**Aim of the exercise:** Word for word, set down every line of the entries below from the line with "- 😄 Pronouns: She/her" to the line with "Cursos hechos con amor 💜", including both, and no other line.

**Dataset records:**

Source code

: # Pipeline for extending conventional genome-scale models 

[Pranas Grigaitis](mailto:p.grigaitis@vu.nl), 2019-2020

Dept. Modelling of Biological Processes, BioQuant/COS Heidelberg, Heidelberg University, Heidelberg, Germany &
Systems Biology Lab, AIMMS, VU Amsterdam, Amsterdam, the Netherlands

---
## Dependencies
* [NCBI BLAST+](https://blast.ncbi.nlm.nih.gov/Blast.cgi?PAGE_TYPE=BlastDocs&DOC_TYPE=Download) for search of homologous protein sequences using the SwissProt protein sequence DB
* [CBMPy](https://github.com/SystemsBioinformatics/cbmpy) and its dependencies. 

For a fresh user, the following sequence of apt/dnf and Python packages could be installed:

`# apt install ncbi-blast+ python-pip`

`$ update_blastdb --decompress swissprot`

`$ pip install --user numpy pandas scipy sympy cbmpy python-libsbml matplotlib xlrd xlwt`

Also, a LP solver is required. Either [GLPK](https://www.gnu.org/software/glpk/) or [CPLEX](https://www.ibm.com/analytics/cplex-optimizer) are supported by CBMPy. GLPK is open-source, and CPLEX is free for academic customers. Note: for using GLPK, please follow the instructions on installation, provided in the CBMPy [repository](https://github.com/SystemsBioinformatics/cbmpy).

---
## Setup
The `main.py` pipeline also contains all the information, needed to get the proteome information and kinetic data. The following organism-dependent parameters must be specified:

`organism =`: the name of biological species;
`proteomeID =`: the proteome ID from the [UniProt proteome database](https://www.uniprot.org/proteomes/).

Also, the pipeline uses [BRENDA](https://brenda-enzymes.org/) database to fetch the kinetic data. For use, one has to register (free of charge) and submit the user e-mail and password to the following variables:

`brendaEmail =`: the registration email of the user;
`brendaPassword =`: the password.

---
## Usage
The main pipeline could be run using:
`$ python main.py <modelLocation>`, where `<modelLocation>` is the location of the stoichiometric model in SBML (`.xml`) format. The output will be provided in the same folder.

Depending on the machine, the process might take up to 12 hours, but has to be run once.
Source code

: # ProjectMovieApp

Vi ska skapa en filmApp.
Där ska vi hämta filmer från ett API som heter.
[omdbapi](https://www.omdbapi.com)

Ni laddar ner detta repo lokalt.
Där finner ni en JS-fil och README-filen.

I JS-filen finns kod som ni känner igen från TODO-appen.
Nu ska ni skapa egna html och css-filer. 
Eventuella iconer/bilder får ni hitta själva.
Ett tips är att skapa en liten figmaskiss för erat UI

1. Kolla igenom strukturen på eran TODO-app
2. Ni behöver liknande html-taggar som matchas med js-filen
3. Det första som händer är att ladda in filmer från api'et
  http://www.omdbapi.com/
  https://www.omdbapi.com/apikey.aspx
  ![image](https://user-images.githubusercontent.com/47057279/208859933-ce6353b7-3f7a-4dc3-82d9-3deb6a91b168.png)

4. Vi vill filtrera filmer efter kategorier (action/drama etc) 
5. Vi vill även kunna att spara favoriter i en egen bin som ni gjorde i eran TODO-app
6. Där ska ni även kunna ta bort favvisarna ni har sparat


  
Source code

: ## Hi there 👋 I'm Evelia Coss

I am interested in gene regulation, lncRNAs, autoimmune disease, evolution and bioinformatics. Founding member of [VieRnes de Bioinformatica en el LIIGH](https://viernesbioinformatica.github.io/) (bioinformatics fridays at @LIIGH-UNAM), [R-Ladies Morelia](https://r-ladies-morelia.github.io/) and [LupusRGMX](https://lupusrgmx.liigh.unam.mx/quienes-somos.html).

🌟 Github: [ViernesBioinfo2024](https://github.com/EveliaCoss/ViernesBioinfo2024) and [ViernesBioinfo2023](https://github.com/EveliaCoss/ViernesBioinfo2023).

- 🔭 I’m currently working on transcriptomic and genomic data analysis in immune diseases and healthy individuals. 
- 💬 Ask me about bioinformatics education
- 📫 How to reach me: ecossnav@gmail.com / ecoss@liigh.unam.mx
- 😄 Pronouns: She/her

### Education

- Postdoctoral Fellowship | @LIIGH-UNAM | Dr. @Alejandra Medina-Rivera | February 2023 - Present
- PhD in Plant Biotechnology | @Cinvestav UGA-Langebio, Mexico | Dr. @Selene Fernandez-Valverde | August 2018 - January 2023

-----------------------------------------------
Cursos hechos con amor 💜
...
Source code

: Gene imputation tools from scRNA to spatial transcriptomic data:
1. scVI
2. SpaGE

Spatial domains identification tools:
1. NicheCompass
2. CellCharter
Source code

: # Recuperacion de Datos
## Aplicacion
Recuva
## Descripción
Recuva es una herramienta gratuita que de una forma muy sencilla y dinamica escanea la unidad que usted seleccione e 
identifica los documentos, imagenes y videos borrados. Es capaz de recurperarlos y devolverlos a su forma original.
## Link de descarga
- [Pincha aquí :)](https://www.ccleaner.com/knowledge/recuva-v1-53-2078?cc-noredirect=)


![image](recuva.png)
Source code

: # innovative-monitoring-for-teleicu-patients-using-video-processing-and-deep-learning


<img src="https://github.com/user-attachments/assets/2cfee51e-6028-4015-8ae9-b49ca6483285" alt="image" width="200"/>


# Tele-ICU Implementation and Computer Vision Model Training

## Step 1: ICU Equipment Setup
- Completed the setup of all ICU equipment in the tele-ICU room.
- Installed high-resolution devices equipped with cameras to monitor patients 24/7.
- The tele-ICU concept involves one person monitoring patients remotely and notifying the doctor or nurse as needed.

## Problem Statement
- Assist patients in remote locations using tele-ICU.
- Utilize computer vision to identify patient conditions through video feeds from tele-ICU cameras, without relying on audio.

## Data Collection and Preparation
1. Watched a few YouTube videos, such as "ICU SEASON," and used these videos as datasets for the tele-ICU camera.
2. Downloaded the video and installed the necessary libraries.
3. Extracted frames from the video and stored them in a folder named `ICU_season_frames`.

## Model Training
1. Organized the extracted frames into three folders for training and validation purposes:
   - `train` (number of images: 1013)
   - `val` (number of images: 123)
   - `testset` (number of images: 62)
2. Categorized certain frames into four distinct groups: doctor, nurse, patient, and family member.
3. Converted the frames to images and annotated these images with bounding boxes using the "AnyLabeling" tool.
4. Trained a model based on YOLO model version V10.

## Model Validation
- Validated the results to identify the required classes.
* * *
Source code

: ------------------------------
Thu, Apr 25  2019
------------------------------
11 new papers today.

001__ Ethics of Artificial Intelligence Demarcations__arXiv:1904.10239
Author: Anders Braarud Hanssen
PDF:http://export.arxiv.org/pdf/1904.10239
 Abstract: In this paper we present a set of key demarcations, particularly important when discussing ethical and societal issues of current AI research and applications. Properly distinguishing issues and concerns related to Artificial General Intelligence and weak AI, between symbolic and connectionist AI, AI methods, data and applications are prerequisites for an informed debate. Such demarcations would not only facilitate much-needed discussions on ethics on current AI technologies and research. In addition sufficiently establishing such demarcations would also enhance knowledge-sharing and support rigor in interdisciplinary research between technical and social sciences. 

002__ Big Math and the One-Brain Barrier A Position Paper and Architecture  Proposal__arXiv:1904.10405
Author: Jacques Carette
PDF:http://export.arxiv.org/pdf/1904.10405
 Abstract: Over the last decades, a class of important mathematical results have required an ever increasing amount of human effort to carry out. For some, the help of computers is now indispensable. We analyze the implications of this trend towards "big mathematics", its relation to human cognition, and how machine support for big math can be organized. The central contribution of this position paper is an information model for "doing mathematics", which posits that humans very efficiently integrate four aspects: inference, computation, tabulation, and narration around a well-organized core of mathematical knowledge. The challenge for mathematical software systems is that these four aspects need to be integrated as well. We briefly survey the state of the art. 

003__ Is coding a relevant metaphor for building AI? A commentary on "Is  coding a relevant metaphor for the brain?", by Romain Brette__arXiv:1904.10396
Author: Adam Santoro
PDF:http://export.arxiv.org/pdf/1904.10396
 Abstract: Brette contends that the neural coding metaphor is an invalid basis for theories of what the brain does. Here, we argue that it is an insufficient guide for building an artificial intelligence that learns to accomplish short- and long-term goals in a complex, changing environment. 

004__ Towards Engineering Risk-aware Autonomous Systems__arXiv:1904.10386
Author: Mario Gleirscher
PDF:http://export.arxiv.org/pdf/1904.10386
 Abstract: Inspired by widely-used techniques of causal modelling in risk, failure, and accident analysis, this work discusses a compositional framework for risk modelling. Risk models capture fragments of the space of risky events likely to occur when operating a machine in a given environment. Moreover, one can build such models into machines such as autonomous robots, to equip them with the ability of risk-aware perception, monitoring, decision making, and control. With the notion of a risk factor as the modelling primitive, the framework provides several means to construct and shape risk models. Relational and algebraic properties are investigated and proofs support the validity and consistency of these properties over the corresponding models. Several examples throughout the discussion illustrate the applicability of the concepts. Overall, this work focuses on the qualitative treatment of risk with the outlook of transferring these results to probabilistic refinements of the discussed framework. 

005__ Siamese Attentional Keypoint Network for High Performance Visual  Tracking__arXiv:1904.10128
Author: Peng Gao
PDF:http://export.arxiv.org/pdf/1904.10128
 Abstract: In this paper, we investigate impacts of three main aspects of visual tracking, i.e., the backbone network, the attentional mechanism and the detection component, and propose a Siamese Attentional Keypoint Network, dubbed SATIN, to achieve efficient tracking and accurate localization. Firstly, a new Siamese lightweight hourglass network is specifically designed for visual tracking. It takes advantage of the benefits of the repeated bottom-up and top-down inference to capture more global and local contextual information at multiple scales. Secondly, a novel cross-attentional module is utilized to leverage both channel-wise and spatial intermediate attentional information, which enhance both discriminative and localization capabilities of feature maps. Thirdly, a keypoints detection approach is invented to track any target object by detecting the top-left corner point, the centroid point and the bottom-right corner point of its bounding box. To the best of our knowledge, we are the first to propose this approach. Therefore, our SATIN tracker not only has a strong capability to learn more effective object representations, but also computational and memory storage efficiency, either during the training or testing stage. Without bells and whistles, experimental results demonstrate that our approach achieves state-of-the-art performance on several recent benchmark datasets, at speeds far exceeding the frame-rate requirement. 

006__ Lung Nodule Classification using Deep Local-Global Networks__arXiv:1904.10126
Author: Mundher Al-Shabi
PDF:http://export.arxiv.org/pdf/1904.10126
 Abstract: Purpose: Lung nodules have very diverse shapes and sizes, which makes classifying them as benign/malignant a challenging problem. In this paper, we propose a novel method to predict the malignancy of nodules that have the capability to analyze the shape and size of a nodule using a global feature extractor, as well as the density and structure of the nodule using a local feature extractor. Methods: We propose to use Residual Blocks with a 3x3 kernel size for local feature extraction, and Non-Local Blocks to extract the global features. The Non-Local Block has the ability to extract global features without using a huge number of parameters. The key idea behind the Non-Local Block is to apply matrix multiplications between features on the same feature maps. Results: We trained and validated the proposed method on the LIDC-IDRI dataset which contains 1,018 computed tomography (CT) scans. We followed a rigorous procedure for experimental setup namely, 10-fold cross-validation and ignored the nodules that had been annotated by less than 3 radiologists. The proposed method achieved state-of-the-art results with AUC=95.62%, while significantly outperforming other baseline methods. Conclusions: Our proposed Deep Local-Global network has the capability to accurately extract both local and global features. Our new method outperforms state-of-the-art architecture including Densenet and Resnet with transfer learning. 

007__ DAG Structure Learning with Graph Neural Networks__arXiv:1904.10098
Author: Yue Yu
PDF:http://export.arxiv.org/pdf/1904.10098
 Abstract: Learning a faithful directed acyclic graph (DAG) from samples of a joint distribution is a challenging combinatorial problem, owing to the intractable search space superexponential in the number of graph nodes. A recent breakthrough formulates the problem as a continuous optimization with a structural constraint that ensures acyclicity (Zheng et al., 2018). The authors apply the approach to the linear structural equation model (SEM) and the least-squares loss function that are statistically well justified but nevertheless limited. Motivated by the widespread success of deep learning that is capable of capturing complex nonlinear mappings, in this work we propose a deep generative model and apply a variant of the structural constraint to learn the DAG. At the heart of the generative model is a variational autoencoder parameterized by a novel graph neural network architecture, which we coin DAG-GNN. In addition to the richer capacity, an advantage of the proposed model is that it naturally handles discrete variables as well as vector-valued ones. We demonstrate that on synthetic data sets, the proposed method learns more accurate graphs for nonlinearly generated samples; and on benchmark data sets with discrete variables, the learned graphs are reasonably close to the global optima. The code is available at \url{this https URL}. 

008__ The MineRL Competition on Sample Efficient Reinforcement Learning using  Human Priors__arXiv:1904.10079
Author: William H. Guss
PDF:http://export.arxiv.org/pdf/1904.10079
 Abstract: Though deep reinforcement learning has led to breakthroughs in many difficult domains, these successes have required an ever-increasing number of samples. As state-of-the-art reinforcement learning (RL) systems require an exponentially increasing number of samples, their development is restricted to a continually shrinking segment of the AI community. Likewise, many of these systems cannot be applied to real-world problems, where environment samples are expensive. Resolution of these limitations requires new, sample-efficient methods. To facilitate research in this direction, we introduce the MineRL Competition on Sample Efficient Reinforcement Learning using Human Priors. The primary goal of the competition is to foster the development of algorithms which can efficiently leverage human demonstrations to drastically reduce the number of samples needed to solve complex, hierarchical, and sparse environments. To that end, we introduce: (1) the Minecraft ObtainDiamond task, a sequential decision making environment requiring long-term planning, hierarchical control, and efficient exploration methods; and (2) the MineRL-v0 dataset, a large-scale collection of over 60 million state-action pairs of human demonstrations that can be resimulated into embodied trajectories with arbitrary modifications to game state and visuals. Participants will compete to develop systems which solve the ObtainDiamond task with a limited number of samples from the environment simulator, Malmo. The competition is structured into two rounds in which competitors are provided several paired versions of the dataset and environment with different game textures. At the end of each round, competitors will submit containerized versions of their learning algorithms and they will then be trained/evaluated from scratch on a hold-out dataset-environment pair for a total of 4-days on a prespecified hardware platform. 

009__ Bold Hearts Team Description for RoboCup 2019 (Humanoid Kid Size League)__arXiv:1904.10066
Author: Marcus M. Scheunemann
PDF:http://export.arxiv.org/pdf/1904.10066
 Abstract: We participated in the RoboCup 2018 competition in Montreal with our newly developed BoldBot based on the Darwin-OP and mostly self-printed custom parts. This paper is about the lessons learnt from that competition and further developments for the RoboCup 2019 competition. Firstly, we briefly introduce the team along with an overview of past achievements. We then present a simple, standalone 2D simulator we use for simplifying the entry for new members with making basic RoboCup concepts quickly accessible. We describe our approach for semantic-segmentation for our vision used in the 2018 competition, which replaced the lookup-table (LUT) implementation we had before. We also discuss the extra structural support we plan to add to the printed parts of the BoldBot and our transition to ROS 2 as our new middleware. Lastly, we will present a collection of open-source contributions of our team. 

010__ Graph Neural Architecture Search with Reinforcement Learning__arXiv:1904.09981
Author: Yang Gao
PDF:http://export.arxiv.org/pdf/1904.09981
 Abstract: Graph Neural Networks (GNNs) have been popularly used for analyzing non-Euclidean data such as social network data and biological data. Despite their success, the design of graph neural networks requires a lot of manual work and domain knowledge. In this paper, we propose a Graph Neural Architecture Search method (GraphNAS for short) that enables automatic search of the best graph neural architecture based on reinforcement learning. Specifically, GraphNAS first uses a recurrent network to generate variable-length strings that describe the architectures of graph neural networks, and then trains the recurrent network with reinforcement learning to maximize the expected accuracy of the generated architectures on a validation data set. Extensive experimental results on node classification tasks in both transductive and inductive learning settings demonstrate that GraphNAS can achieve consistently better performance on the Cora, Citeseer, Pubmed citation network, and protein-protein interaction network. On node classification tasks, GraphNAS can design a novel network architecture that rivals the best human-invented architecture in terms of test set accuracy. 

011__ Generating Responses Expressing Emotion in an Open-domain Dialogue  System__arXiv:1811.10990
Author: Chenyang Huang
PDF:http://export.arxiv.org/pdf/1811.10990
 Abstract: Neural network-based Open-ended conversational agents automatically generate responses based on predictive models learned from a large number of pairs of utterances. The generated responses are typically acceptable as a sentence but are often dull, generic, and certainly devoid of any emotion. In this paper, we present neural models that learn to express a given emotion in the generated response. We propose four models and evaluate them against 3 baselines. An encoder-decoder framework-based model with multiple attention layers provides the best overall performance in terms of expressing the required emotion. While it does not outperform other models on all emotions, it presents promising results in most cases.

**Answer for this exercise:**
- 😄 Pronouns: She/her

### Education

- Postdoctoral Fellowship | @LIIGH-UNAM | Dr. @Alejandra Medina-Rivera | February 2023 - Present
- PhD in Plant Biotechnology | @Cinvestav UGA-Langebio, Mexico | Dr. @Selene Fernandez-Valverde | August 2018 - January 2023

-----------------------------------------------
Cursos hechos con amor 💜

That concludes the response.